Im listening to what sounds like argument though its closer, not as close to when Reita was over my head trying to pull me free. Why was I so delayed that I didn't take his damn hand? Im regretting it now too scared to even cry as the cement pools around my hips. Im so sure that Im going to be swallowed up to this coldness. That Im going to die here. Placing my forehead against the wall of the elevator I stand there blubbering quietly, my hot eyes shut and my body shivering. Nothing goes through my mind, I can't call this peace, but it is perhaps the closest thing to coming to terms I can imagine anyone can come to when this close to death. "HERE!" Sniffling helplessly when there's a shout over head. Over head! I look up but my eyes are so blinded by my natural salt water I can just barely make out a form above me. I don't need to see though as I blindly raise my hands above my head. I feel warm fingers grip around my own grit caked ones. Reaching I bump fingers with the person over me not realizing until he swats my hand away that I am compromising my rescue by trying to grab for the first human warmth when there is actually plenty of arm for him to give to me.

I feel his nails dig into the skin right under my elbow I try jumping as best I could. "Stop, stop, stop, stop." Surprisingly he is quiet, and calm sounding despite the situation. Hes trying to calm me. It works; I don't even notice the shake of his voice. Bringing his other hand down now he took both of my hands in his. "I'm gunna try and pull you." I can only quickly nod my head as though he has my permission to save my life. Testing the unbalanced weight he shifts then, moving from having both of his knees beneath him to settle with kneeling for more support. "Ok." Teeth gritting together my eyes cleared enough to see the sweat accumulated around his fore head and neck, and the cement caked to the side of his face causing the loose hair to stick to his skin. "MIYAVI!" With the call his eyes brake from mine for only a split second, probably looking to whomever it was who called him, and from the sound of it, its most likely Uruha. And, for some reason I find myself asking. "Is… Is that your name? Miyavi?" He only gives a curt nod, not at all phased by my random question. "Please… Please Miyavi get me out of here."

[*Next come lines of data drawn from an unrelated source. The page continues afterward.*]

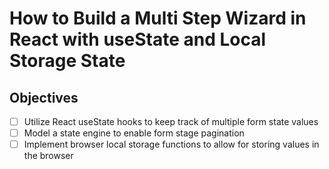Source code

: # How to Build a Multi Step Wizard in React with useState and Local Storage State

## Objectives

- [ ] Utilize React useState hooks to keep track of multiple form state values
- [ ] Model a state engine to enable form stage pagination
- [ ] Implement browser local storage functions to allow for storing values in the browser
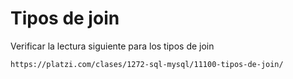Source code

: # Tipos de join

Verificar la lectura siguiente para los tipos de join

    https://platzi.com/clases/1272-sql-mysql/11100-tipos-de-join/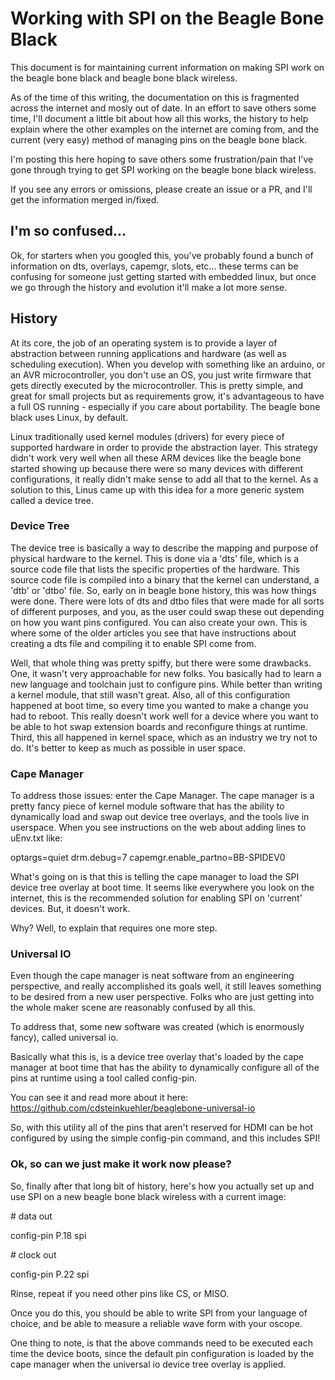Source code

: # Working with SPI on the Beagle Bone Black
This document is for maintaining current information on making SPI work on the beagle bone black and beagle bone black wireless.

As of the time of this writing, the documentation on this is fragmented across the internet and mosly out of date. In an effort to save others some time, I'll document a little bit about how all this works, the history to help explain where the other examples on the internet are coming from, and the current (very easy) method of managing pins on the beagle bone black.

I'm posting this here hoping to save others some frustration/pain that I've gone through trying to get SPI working on the beagle bone black wireless.

If you see any errors or omissions, please create an issue or a PR, and I'll get the information merged in/fixed.

## I'm so confused...
Ok, for starters when you googled this, you've probably found a bunch of information on dts, overlays, capemgr, slots, etc... these terms can be confusing for someone just getting started with embedded linux, but once we go through the history and evolution it'll make a lot more sense.

## History
At its core, the job of an operating system is to provide a layer of abstraction between running applications and hardware (as well as scheduling execution). When you develop with something like an arduino, or an AVR microcontroller, you don't use an OS, you just write firmware that gets directly executed by the microcontroller. This is pretty simple, and great for small projects but as requirements grow, it's advantageous to have a full OS running - especially if you care about portability. The beagle bone black uses Linux, by default.

Linux traditionally used kernel modules (drivers) for every piece of supported hardware in order to provide the abstraction layer. This strategy didn't work very well when all these ARM devices like the beagle bone started showing up because there were so many devices with different configurations, it really didn't make sense to add all that to the kernel. As a solution to this, Linus came up with this idea for a more generic system called a device tree.

### Device Tree
The device tree is basically a way to describe the mapping and purpose of physical hardware to the kernel. This is done via a 'dts' file, which is a source code file that lists the specific properties of the hardware. This source code file is compiled into a binary that the kernel can understand, a 'dtb' or 'dtbo' file. So, early on in beagle bone history, this was how things were done. There were lots of dts and dtbo files that were made for all sorts of different purposes, and you, as the user could swap these out depending on how you want pins configured. You can also create your own. This is where some of the older articles you see that have instructions about creating a dts file and compiling it to enable SPI come from.

Well, that whole thing was pretty spiffy, but there were some drawbacks. One, it wasn't very approachable for new folks. You basically had to learn a new language and toolchain just to configure pins. While better than writing a kernel module, that still wasn't great. Also, all of this configuration happened at boot time, so every time you wanted to make a change you had to reboot. This really doesn't work well for a device where you want to be able to hot swap extension boards and reconfigure things at runtime. Third, this all happened in kernel space, which as an industry we try not to do. It's better to keep as much as possible in user space.

### Cape Manager
To address those issues: enter the Cape Manager. The cape manager is a pretty fancy piece of kernel module software that has the ability to dynamically load and swap out device tree overlays, and the tools live in userspace. When you see instructions on the web about adding lines to uEnv.txt like:

optargs=quiet drm.debug=7 capemgr.enable_partno=BB-SPIDEV0

What's going on is that this is telling the cape manager to load the SPI device tree overlay at boot time. It seems like everywhere you look on the internet, this is the recommended solution for enabling SPI on 'current' devices. But, it doesn't work.

Why? Well, to explain that requires one more step.

### Universal IO
Even though the cape manager is neat software from an engineering perspective, and really accomplished its goals well, it still leaves something to be desired from a new user perspective. Folks who are just getting into the whole maker scene are reasonably confused by all this.

To address that, some new software was created (which is enormously fancy), called universal io.

Basically what this is, is a device tree overlay that's loaded by the cape manager at boot time that has the ability to dynamically configure all of the pins at runtime using a tool called config-pin.

You can see it and read more about it here: https://github.com/cdsteinkuehler/beaglebone-universal-io

So, with this utility all of the pins that aren't reserved for HDMI can be hot configured by using the simple config-pin command, and this includes SPI!

### Ok, so can we just make it work now please?
So, finally after that long bit of history, here's how you actually set up and use SPI on a new beagle bone black wireless with a current image:

&#35; data out

config-pin P.18 spi

&#35; clock out

config-pin P.22 spi

Rinse, repeat if you need other pins like CS, or MISO.

Once you do this, you should be able to write SPI from your language of choice, and be able to measure a reliable wave form with your oscope.

One thing to note, is that the above commands need to be executed each time the device boots, since the default pin configuration is loaded by the cape manager when the universal io device tree overlay is applied.



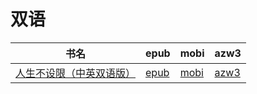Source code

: # 双语

| 书名 | epub | mobi | azw3 |
| --- | --- | --- | --- |
| [人生不设限（中英双语版）](http://ct.dalanmei.com/f/31084289-571781416-b016ba) | [epub](http://ct.dalanmei.com/f/31084289-571781416-b016ba) | [mobi](http://ct.dalanmei.com/f/31084289-571422044-c4f85b) | [azw3](http://ct.dalanmei.com/f/31084289-571881951-55f090) |
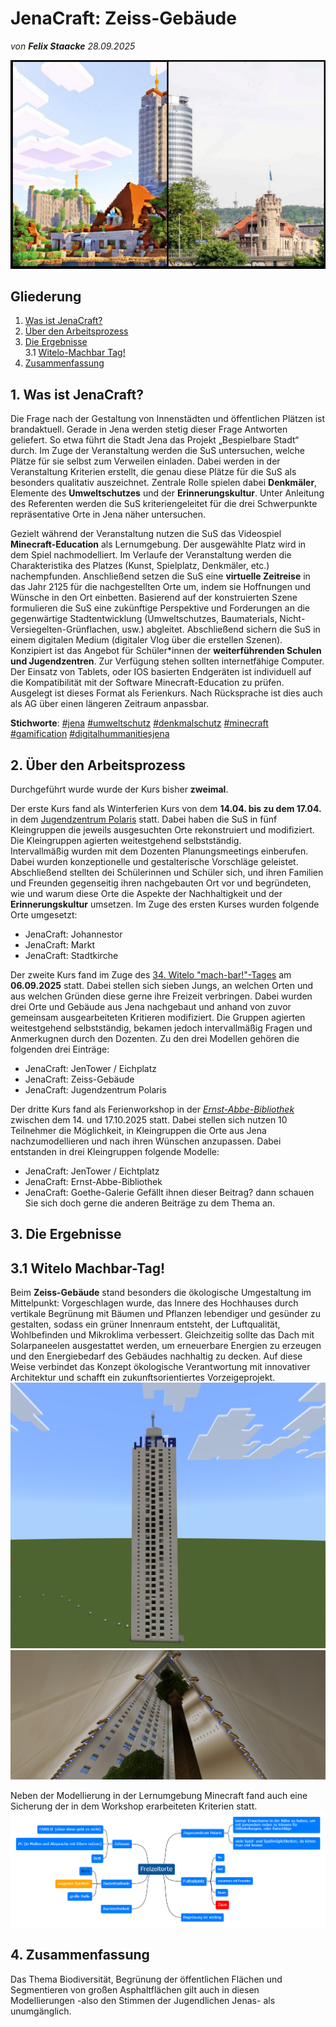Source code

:# JenaCraft: Zeiss-Gebäude

*von **Felix Staacke**   28.09.2025*

![Bild](https://github.com/Datenflix007/jenaCraftImages/raw/main/images/header.jpg)

## Gliederung

1. [Was ist JenaCraft?](#was-ist-jenacraft)
2. [Über den Arbeitsprozess](#2-über-den-arbeitsprozess)
3. [Die Ergebnisse](#3-die-ergebnisse)<br />
  3.1 [Witelo-Machbar Tag!](#31-witelo-machbar-tag)
4. [Zusammenfassung](#4-zusammenfassung)

## 1. Was ist JenaCraft?

Die Frage nach der Gestaltung von Innenstädten und öffentlichen Plätzen ist brandaktuell. Gerade in Jena werden
stetig dieser Frage Antworten geliefert. So etwa führt die Stadt Jena das Projekt „Bespielbare Stadt“ durch.
Im Zuge der Veranstaltung werden die SuS untersuchen, welche Plätze für sie selbst zum Verweilen einladen. Dabei
werden in der Veranstaltung Kriterien erstellt, die genau diese Plätze für die SuS als besonders qualitativ
auszeichnet. Zentrale Rolle spielen dabei  **Denkmäler**, Elemente des **Umweltschutzes** und der **Erinnerungskultur**.
Unter Anleitung des Referenten werden die SuS kriteriengeleitet für die drei Schwerpunkte repräsentative Orte in
Jena näher untersuchen.

Gezielt während der Veranstaltung nutzen die SuS das Videospiel  **Minecraft-Education** als Lernumgebung. Der ausgewählte
Platz wird in dem Spiel nachmodelliert. Im Verlaufe der Veranstaltung werden die Charakteristika des Platzes (Kunst,
Spielplatz, Denkmäler, etc.) nachempfunden. Anschließend setzen die SuS eine **virtuelle Zeitreise** in das Jahr 2125
für die nachgestellten Orte um, indem sie Hoffnungen und Wünsche in den Ort einbetten. Basierend auf der
konstruierten Szene formulieren die SuS eine zukünftige Perspektive und Forderungen an die gegenwärtige
Stadtentwicklung (Umweltschutzes, Baumaterials, Nicht-Versiegelten-Grünflachen, usw.) abgleitet. Abschließend
sichern die SuS in einem digitalen Medium (digitaler Vlog über die erstellen Szenen).
Konzipiert ist das Angebot für Schüler*innen der **weiterführenden Schulen und Jugendzentren**. Zur Verfügung
stehen sollten internetfähige Computer. Der Einsatz von Tablets, oder IOS basierten Endgeräten ist individuell auf
die Kompatibilität mit der Software Minecraft-Education zu prüfen. Ausgelegt ist dieses Format als Ferienkurs. Nach
Rücksprache ist dies auch als AG über einen längeren Zeitraum anpassbar.

**Stichworte**: [#jena](https://4dcity.org/?scene=jena) [#umweltschutz](https://4dcity.org/?scene=jena) [#denkmalschutz](https://4dcity.org/?scene=jena) [#minecraft](https://4dcity.org/?scene=jena) [#gamification](https://4dcity.org/?scene=jena) [#digitalhummanitiesjena](https://4dcity.org/?scene=jena)

## 2. Über den Arbeitsprozess

Durchgeführt wurde wurde der Kurs bisher **zweimal**. 

Der erste Kurs fand als Winterferien Kurs von dem **14.04. bis zu dem 17.04.** in dem [Jugendzentrum Polaris](https://polaris-jena.de/) statt. Dabei haben die SuS in fünf 
Kleingruppen die jeweils ausgesuchten Orte rekonstruiert und modifiziert. Die Kleingruppen agierten weitestgehend selbstständig.  
Intervallmäßig wurden mit dem Dozenten Planungsmeetings einberufen. Dabei wurden konzeptionelle und gestalterische 
Vorschläge geleistet.
Abschließend stellten dei Schülerinnen und Schüler sich, und ihren Familien und Freunden gegenseitig ihren nachgebauten 
Ort vor und begründeten, wie und warum diese Orte die Aspekte der Nachhaltigkeit und der **Erinnerungskultur** umsetzen.
Im Zuge des ersten Kurses wurden folgende Orte umgesetzt:
  - JenaCraft: Johannestor
  - JenaCraft: Markt
  - JenaCraft: Stadtkirche

Der zweite Kurs fand im Zuge des [34. Witelo "mach-bar!"-Tages](https://www.witelo.de/mach-bar-tage/kw/bereich/kursdetails/kurs/A-142/kursname/34+mach-bar-Tag/kategorie-id/262/#inhalt) am **06.09.2025** statt. Dabei stellen sich sieben Jungs, an welchen Orten und aus welchen Gründen diese gerne ihre Freizeit verbringen. Dabei wurden drei Orte und Gebäude aus Jena nachgebaut und anhand von zuvor gemeinsam ausgearbeiteten Kritieren modifiziert. Die Gruppen agierten weitestgehend selbstständig, bekamen jedoch intervallmäßig Fragen und Anmerkugnen durch den Dozenten. Zu den drei Modellen gehören die folgenden drei Einträge:
  - JenaCraft: JenTower / Eichplatz
  - JenaCraft: Zeiss-Gebäude
  - JenaCraft: Jugendzentrum Polaris

Der dritte Kurs fand als Ferienworkshop in der [*Ernst-Abbe-Bibliothek*](https://www.stadtbibliothek-jena.de/de/startseite/700073) zwischen dem 14. und 17.10.2025 statt. Dabei stellen sich nutzen 10 Teilnehmer die Möglichkeit, in Kleingruppen die Orte aus Jena nachzumodellieren und nach ihren Wünschen anzupassen. Dabei entstanden in drei Kleingruppen folgende Modelle:
  - JenaCraft: JenTower / Eichtplatz
  - JenaCraft: Ernst-Abbe-Bibliothek
  - JenaCraft: Goethe-Galerie 
Gefällt ihnen dieser Beitrag? dann schauen Sie sich doch gerne die anderen Beiträge zu dem Thema an.

## 3. Die Ergebnisse

## 3.1 Witelo Machbar-Tag!
Beim **Zeiss-Gebäude** stand besonders die ökologische Umgestaltung im Mittelpunkt: Vorgeschlagen wurde, das Innere des Hochhauses durch vertikale Begrünung mit Bäumen und Pflanzen lebendiger und gesünder zu gestalten, sodass ein grüner Innenraum entsteht, der Luftqualität, Wohlbefinden und Mikroklima verbessert. Gleichzeitig sollte das Dach mit Solarpaneelen ausgestattet werden, um erneuerbare Energien zu erzeugen und den Energiebedarf des Gebäudes nachhaltig zu decken. Auf diese Weise verbindet das Konzept ökologische Verantwortung mit innovativer Architektur und schafft ein zukunftsorientiertes Vorzeigeprojekt.
![Bild](https://github.com/Datenflix007/jenaCraftImages/blob/main/images/witelo25/witelo_zeiss_1.png)
![Bild](https://github.com/Datenflix007/jenaCraftImages/blob/main/images/witelo25/witelo_zeiss_2.png)

Neben der Modellierung in der Lernumgebung Minecraft fand auch eine Sicherung der in dem Workshop erarbeiteten Kriterien statt.
![Bild](https://github.com/Datenflix007/jenaCraftImages/raw/main/images/witelo25/witelo_mindmap.png)

## 4. Zusammenfassung
Das Thema Biodiversität, Begrünung der öffentlichen Flächen und Segmentieren von großen Asphaltflächen gilt auch in diesen Modellierungen -also den Stimmen der Jugendlichen Jenas- als unumgänglich.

My face twist and I have to fight back the burning from my tears. I think he nodded again, I'm not sure Im trying to blink free the moisture and heat from my eyes. I feet it, I feel the pull in my wrist and I hear the strain in his voice. By now the cement is up to my chest I feel it sitting heavily against me, pressing me into nothing. I feel it every time I breathe. I don't want to cry though, I feel surprisingly dry as I keep the strong gaze between our eyes. I feel that it is possible when I look to him, if I am able to give the same confident stare as him then Its real that Im getting out of here. Nothing was happening though. He would pull, and I wasn't moving. I feel my lips begin to quiver as his own begin to peel back and expose his teeth. "MIYAVI!" Uruha desperately calles for him again. "I'M COMING! It was a sudden and sharp bark of a shout that caused me to jump as he was looking to me when he yelled. There is an awful scrape sound and what feels like the elevator rolling suddenly. Miyavi lets go of my hand to try and grip onto the elevator beneath him, his hand gripping around the jagged edge of the jutting glass. I see a dark glob drip from between his fingers and feel it land under my eye. I scream not from having his blood hit my face but from temporarily loosing sight of him. My arms stay expectantly above my head as I watch in shock to the emptiness past the window.

With the roll of the elevator the cement shifts and I feel myself flowing along with it. "M, M, M, Miyavi!" I can only hear his struggles from somewhere outside the elevator. My body continues to move with the cement I struggle to keep my head above it. Miyavi, he still had to save me! Its what makes me fight and save myself. With the movement of the cement and the turn of the elevator the window is no longer sitting above me but rolling before me. If I can just, reach! Using my hands that are still above my head to reach for the edge of the window, my clammy fingers catch the edge managing to avoid any broken glass. Using the motion of the cement pushing me to pull myself closer. I am able to slowly creep my hand more over the edge, pulling my elbow up, I am able to use my upper body strength to get myself mostly free. The cement is still rolling over me, and the elevator is still rolling, if I don't hurry I'll be caught between the two and crushed or suffocated. I don't even think about the jagged glass until I fee; it press into my ribs. I can't even cry out as I continue to pull myself free.

"THERE! OVER THERE! KAI!" Ruki, Uruha, and Reita all run along the bank either waving or cupping their lips so their voices can reach me. "You have to get out of there! Kai there's a fall up ahead! Down there!" At first I was ignoring them for they weren't doing much of anything to physically help me. Ruki's words didn't take all that long to hit me though. Head lifting weakly to look over my shoulder out in the direction Ruki was pointing. I can't see any drop though, there was another elevator floating within the cement before me. "Kai hold on! Your coming towards us, we'll pull you out!" Reita, thank the gods please come and save me! "Kai! Kai wheres Miyavi!" My lip found way between my teeth as I twisted my head around to look to the dry land closing in. It was slow; too slow I want to be pulled out right now! I yell as if it would get me to land faster. "Get me out of here!" I can only creep along at the complete mercy of the sluggish currents of the cement.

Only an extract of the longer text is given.